CHAPTER 5 CONCLUSION AND FUTURE SCOPE

5.1 CONCLUSION Wireless Sensor Networks are emerging as a reliable technology for detection and advent of corrosion in the civil structures. In contrast to the conventional methods, the WSNs offer Non destructive evaluation techniques for structural health monitoring In order to cover the entire structure, the networks requires compact size devices, driven by battery and capable of implementing various corrosion detection techniques. The wireless mode of communication enables the remote monitoring of the structure.

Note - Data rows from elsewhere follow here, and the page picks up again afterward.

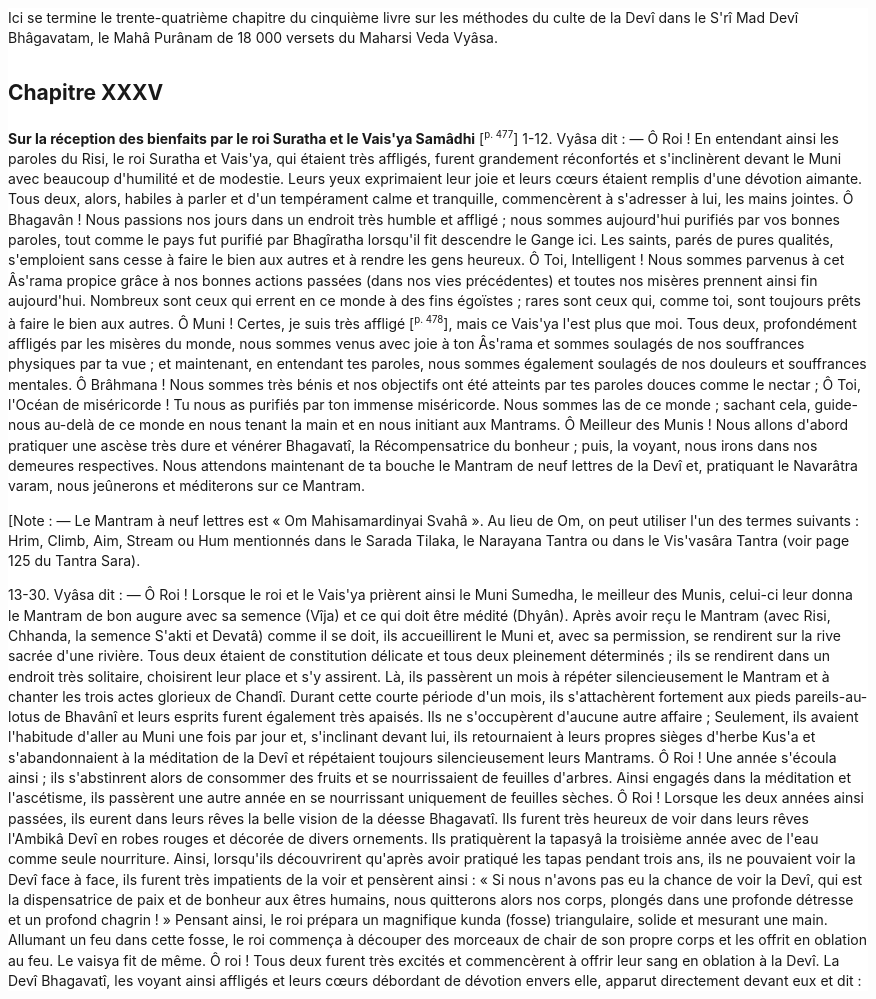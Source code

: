 Ici se termine le trente-quatrième chapitre du cinquième livre sur les méthodes du culte de la Devî dans le S'rî Mad Devî Bhâgavatam, le Mahâ Purânam de 18 000 versets du Maharsi Veda Vyâsa.


<span id="c35"></span>

## Chapitre XXXV

**Sur la réception des bienfaits par le roi Suratha et le Vais'ya Samâdhi** <span id="p477">[<sup><small>p. 477</small></sup>]</span> 1-12. Vyâsa dit : — Ô Roi ! En entendant ainsi les paroles du Risi, le roi Suratha et Vais'ya, qui étaient très affligés, furent grandement réconfortés et s'inclinèrent devant le Muni avec beaucoup d'humilité et de modestie. Leurs yeux exprimaient leur joie et leurs cœurs étaient remplis d'une dévotion aimante. Tous deux, alors, habiles à parler et d'un tempérament calme et tranquille, commencèrent à s'adresser à lui, les mains jointes. Ô Bhagavân ! Nous passions nos jours dans un endroit très humble et affligé ; nous sommes aujourd'hui purifiés par vos bonnes paroles, tout comme le pays fut purifié par Bhagîratha lorsqu'il fit descendre le Gange ici. Les saints, parés de pures qualités, s'emploient sans cesse à faire le bien aux autres et à rendre les gens heureux. Ô Toi, Intelligent ! Nous sommes parvenus à cet Âs'rama propice grâce à nos bonnes actions passées (dans nos vies précédentes) et toutes nos misères prennent ainsi fin aujourd'hui. Nombreux sont ceux qui errent en ce monde à des fins égoïstes ; rares sont ceux qui, comme toi, sont toujours prêts à faire le bien aux autres. Ô Muni ! Certes, je suis très affligé <span id="p478">[<sup><small>p. 478</small></sup>]</span>, mais ce Vais'ya l'est plus que moi. Tous deux, profondément affligés par les misères du monde, nous sommes venus avec joie à ton Âs'rama et sommes soulagés de nos souffrances physiques par ta vue ; et maintenant, en entendant tes paroles, nous sommes également soulagés de nos douleurs et souffrances mentales. Ô Brâhmana ! Nous sommes très bénis et nos objectifs ont été atteints par tes paroles douces comme le nectar ; Ô Toi, l'Océan de miséricorde ! ​​Tu nous as purifiés par ton immense miséricorde. Nous sommes las de ce monde ; sachant cela, guide-nous au-delà de ce monde en nous tenant la main et en nous initiant aux Mantrams. Ô Meilleur des Munis ! Nous allons d'abord pratiquer une ascèse très dure et vénérer Bhagavatî, la Récompensatrice du bonheur ; puis, la voyant, nous irons dans nos demeures respectives. Nous attendons maintenant de ta bouche le Mantram de neuf lettres de la Devî et, pratiquant le Navarâtra varam, nous jeûnerons et méditerons sur ce Mantram.

\[Note : — Le Mantram à neuf lettres est « Om Mahisamardinyai Svahâ ». Au lieu de Om, on peut utiliser l'un des termes suivants : Hrim, Climb, Aim, Stream ou Hum mentionnés dans le Sarada Tilaka, le Narayana Tantra ou dans le Vis'vasâra Tantra (voir page 125 du Tantra Sara).

13-30. Vyâsa dit : — Ô Roi ! Lorsque le roi et le Vais'ya prièrent ainsi le Muni Sumedha, le meilleur des Munis, celui-ci leur donna le Mantram de bon augure avec sa semence (Vîja) et ce qui doit être médité (Dhyân). Après avoir reçu le Mantram (avec Risi, Chhanda, la semence S'akti et Devatâ) comme il se doit, ils accueillirent le Muni et, avec sa permission, se rendirent sur la rive sacrée d'une rivière. Tous deux étaient de constitution délicate et tous deux pleinement déterminés ; ils se rendirent dans un endroit très solitaire, choisirent leur place et s'y assirent. Là, ils passèrent un mois à répéter silencieusement le Mantram et à chanter les trois actes glorieux de Chandî. Durant cette courte période d'un mois, ils s'attachèrent fortement aux pieds pareils-au-lotus de Bhavânî et leurs esprits furent également très apaisés. Ils ne s'occupèrent d'aucune autre affaire ; Seulement, ils avaient l'habitude d'aller au Muni une fois par jour et, s'inclinant devant lui, ils retournaient à leurs propres sièges d'herbe Kus'a et s'abandonnaient à la méditation de la Devî et répétaient toujours silencieusement leurs Mantrams. Ô Roi ! Une année s'écoula ainsi ; ils s'abstinrent alors de consommer des fruits et se nourrissaient de feuilles d'arbres. Ainsi engagés dans la méditation et l'ascétisme, ils passèrent une autre année en se nourrissant uniquement de feuilles sèches. Ô Roi ! Lorsque les deux années ainsi passées, ils eurent dans leurs rêves la belle vision de la déesse Bhagavatî. Ils furent très heureux de voir dans leurs rêves l'Ambikâ Devî en robes rouges et décorée de divers ornements. Ils pratiquèrent la tapasyâ la troisième année avec de l'eau comme seule nourriture. Ainsi, lorsqu'ils découvrirent qu'après avoir pratiqué les tapas pendant trois ans, ils ne pouvaient voir la Devî face à face, ils furent très impatients de la voir et pensèrent ainsi : « Si nous n'avons pas eu la chance de voir la Devî, qui est la dispensatrice de paix et de bonheur aux êtres humains, nous quitterons alors nos corps, plongés dans une profonde détresse et un profond chagrin ! » Pensant ainsi, le roi prépara un magnifique kunda (fosse) triangulaire, solide et mesurant une main. Allumant un feu dans cette fosse, le roi commença à découper des morceaux de chair de son propre corps et les offrit en oblation au feu. Le vaisya fit de même. Ô roi ! Tous deux furent très excités et commencèrent à offrir leur sang en oblation à la Devî. La Devî Bhagavatî, les voyant ainsi affligés et leurs cœurs débordant de dévotion envers elle, apparut directement devant eux et dit :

The main objective of this thesis work is to design sensor node for corrosion detection and implement a wireless network for information exchange. The designed node is a low power, low cost, small size device. It uses AD5933 to detect the change in the impedance of the material using electrochemical impedance spectroscopy. The node is tested to measure impedance of resistors and RC networks at single and multiple frequencies under the laboratory conditions. The measurement results match actual values within a tolerance range of 1-6%. The implemented WSN comprises 3 nodes acting as a coordinator, router and end device in radial topology. The proposed query-reply algorithm used for data collection provides coverage to the entire network. The frame structure used for transmission and reception is simple to implement and will work successfully on expansion of the network. The network is tested in the laboratory for acquiring the sensed data, and results are displayed on the coordinator end. A successful data acquisition is done from the entire network and the results of the collected data are displayed on the python console at the coordinator end.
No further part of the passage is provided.